STUDY MATERIAL>
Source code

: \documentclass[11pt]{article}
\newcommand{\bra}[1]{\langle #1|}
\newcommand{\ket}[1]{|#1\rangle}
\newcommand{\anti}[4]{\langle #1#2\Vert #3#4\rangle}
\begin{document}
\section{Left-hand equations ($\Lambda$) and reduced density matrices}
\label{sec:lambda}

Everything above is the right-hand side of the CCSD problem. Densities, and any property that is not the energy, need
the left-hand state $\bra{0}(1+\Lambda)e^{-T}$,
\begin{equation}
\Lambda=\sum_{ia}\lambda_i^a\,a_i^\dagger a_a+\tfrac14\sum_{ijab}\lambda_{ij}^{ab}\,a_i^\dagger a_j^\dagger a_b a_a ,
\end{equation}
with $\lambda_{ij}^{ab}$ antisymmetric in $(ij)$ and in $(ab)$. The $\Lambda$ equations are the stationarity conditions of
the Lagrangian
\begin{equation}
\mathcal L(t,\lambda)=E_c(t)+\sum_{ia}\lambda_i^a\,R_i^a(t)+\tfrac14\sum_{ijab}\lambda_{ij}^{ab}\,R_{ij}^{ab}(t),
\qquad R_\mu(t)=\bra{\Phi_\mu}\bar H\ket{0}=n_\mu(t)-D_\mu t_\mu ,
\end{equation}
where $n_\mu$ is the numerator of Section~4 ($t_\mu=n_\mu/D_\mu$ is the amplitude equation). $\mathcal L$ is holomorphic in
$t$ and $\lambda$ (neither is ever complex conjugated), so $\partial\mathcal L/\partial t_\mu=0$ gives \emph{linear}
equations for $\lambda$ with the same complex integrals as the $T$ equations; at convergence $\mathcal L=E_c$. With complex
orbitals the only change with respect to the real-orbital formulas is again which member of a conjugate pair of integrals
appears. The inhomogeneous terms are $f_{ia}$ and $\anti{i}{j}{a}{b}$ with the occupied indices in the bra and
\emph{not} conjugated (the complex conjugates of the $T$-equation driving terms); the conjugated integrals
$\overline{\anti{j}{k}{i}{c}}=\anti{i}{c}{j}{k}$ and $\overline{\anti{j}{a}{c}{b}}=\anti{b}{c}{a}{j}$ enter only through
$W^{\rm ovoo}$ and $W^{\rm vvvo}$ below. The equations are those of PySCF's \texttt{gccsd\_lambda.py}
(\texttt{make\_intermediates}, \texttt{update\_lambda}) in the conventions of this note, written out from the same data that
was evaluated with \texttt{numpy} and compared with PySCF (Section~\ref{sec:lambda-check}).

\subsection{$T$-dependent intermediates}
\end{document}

WHAT YOU WILL DO>
The lines holding the string "that" are what is needed from the material above.

SOLUTION FOR THIS EXERCISE>
Everything above is the right-hand side of the CCSD problem. Densities, and any property that is not the energy, need
(\texttt{make\_intermediates}, \texttt{update\_lambda}) in the conventions of this note, written out from the same data that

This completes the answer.